Every record below should be repeated exactly, with the pictures left out.

# Extracted data entries
· · ·

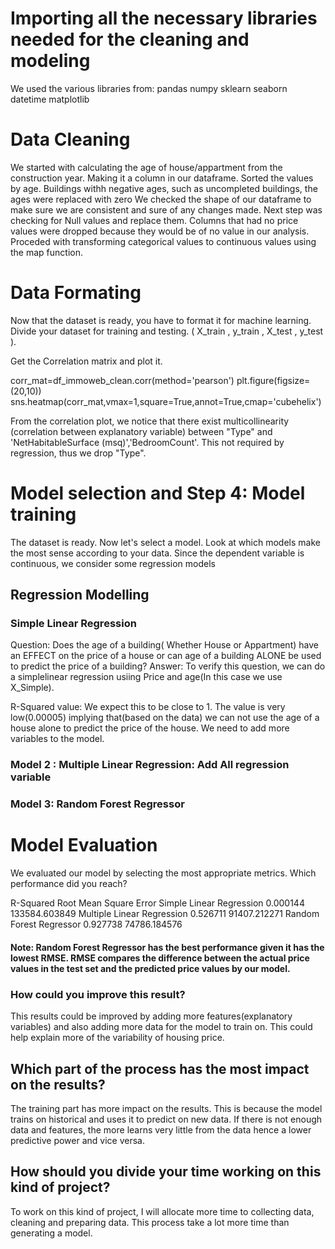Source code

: # Importing all the necessary libraries needed for the cleaning and modeling

We used the various libraries from: 
pandas
numpy
sklearn
seaborn
datetime
matplotlib

# Data Cleaning

We started with calculating the age of house/appartment from the construction year.
Making it a column in our dataframe.
Sorted the values by age.
Buildings withh negative ages, such as uncompleted buildings, the ages were replaced with zero
We checked the shape of our dataframe to make sure we are consistent and sure of any changes made.
Next step was checking for Null values and replace them.
Columns that had no price values were dropped because they would be of no value in our analysis.
Proceded with transforming categorical values to continuous values using the map function.

# Data Formating

Now that the dataset is ready, you have to format it for machine learning.
Divide your dataset for training and testing. ( X_train , y_train , X_test , y_test ).

Get the Correlation matrix and plot it.

corr_mat=df_immoweb_clean.corr(method='pearson')
plt.figure(figsize=(20,10))
sns.heatmap(corr_mat,vmax=1,square=True,annot=True,cmap='cubehelix')

From the correlation plot, we notice that there exist multicollinearity (correlation between explanatory variable) between "Type" and 'NetHabitableSurface (msq)','BedroomCount'. This not required by regression, thus we drop "Type".

# Model selection and Step 4: Model training

The dataset is ready. Now let's select a model.
Look at which models make the most sense according to your data.
Since the dependent variable is continuous, we consider some regression models

## Regression Modelling

### Simple Linear Regression

Question: Does the age of a building( Whether House or Appartment) have an EFFECT on the price of a house or can age of a building ALONE be used to predict the price of a building?
Answer: To verify this question, we can do a simplelinear regression usiing Price and age(In this case we use X_Simple).

R-Squared value: We expect this to be close to 1. The value is very low(0.00005) implying that(based on the data) we can not use the age of a house alone to predict the price of the house. We need to add more variables to the model.

### Model 2 : Multiple Linear Regression: Add All regression variable

### Model 3: Random Forest Regressor

# Model Evaluation

We evaluated our model by selecting the most appropriate metrics. Which
performance did you reach?

R-Squared	Root Mean Square Error
Simple Linear Regression	0.000144	133584.603849
Multiple Linear Regression	0.526711	91407.212271
Random Forest Regressor	0.927738	74786.184576

#### Note: Random Forest Regressor has the best performance given it has the lowest RMSE. RMSE  compares the difference between the actual price values in the test set and the predicted price values by our model.

### How could you improve this result?
This results could be improved by adding more features(explanatory variables) and also adding more data for the model to train on. This could help explain more of the variability of housing price.

## Which part of the process has the most impact on the results?

The training part has more impact on the results. This is because the model trains on historical and uses it to predict on new data. If there is not enough data and features, the more learns very little from the data hence a lower predictive power and vice versa.

## How should you divide your time working on this kind of project?

To work on this kind of project, I will allocate more time to collecting data, cleaning and preparing data. This process take a lot more time than generating a model.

· · ·

# Exercise solution
Source code

: # Importing all the necessary libraries needed for the cleaning and modeling

We used the various libraries from: 
pandas
numpy
sklearn
seaborn
datetime
matplotlib

# Data Cleaning

We started with calculating the age of house/appartment from the construction year.
Making it a column in our dataframe.
Sorted the values by age.
Buildings withh negative ages, such as uncompleted buildings, the ages were replaced with zero
We checked the shape of our dataframe to make sure we are consistent and sure of any changes made.
Next step was checking for Null values and replace them.
Columns that had no price values were dropped because they would be of no value in our analysis.
Proceded with transforming categorical values to continuous values using the map function.

# Data Formating

Now that the dataset is ready, you have to format it for machine learning.
Divide your dataset for training and testing. ( X_train , y_train , X_test , y_test ).

Get the Correlation matrix and plot it.

corr_mat=df_immoweb_clean.corr(method='pearson')
plt.figure(figsize=(20,10))
sns.heatmap(corr_mat,vmax=1,square=True,annot=True,cmap='cubehelix')

From the correlation plot, we notice that there exist multicollinearity (correlation between explanatory variable) between "Type" and 'NetHabitableSurface (msq)','BedroomCount'. This not required by regression, thus we drop "Type".

# Model selection and Step 4: Model training

The dataset is ready. Now let's select a model.
Look at which models make the most sense according to your data.
Since the dependent variable is continuous, we consider some regression models

## Regression Modelling

### Simple Linear Regression

Question: Does the age of a building( Whether House or Appartment) have an EFFECT on the price of a house or can age of a building ALONE be used to predict the price of a building?
Answer: To verify this question, we can do a simplelinear regression usiing Price and age(In this case we use X_Simple).

R-Squared value: We expect this to be close to 1. The value is very low(0.00005) implying that(based on the data) we can not use the age of a house alone to predict the price of the house. We need to add more variables to the model.

### Model 2 : Multiple Linear Regression: Add All regression variable

### Model 3: Random Forest Regressor

# Model Evaluation

We evaluated our model by selecting the most appropriate metrics. Which
performance did you reach?

R-Squared	Root Mean Square Error
Simple Linear Regression	0.000144	133584.603849
Multiple Linear Regression	0.526711	91407.212271
Random Forest Regressor	0.927738	74786.184576

#### Note: Random Forest Regressor has the best performance given it has the lowest RMSE. RMSE  compares the difference between the actual price values in the test set and the predicted price values by our model.

### How could you improve this result?
This results could be improved by adding more features(explanatory variables) and also adding more data for the model to train on. This could help explain more of the variability of housing price.

## Which part of the process has the most impact on the results?

The training part has more impact on the results. This is because the model trains on historical and uses it to predict on new data. If there is not enough data and features, the more learns very little from the data hence a lower predictive power and vice versa.

## How should you divide your time working on this kind of project?

To work on this kind of project, I will allocate more time to collecting data, cleaning and preparing data. This process take a lot more time than generating a model.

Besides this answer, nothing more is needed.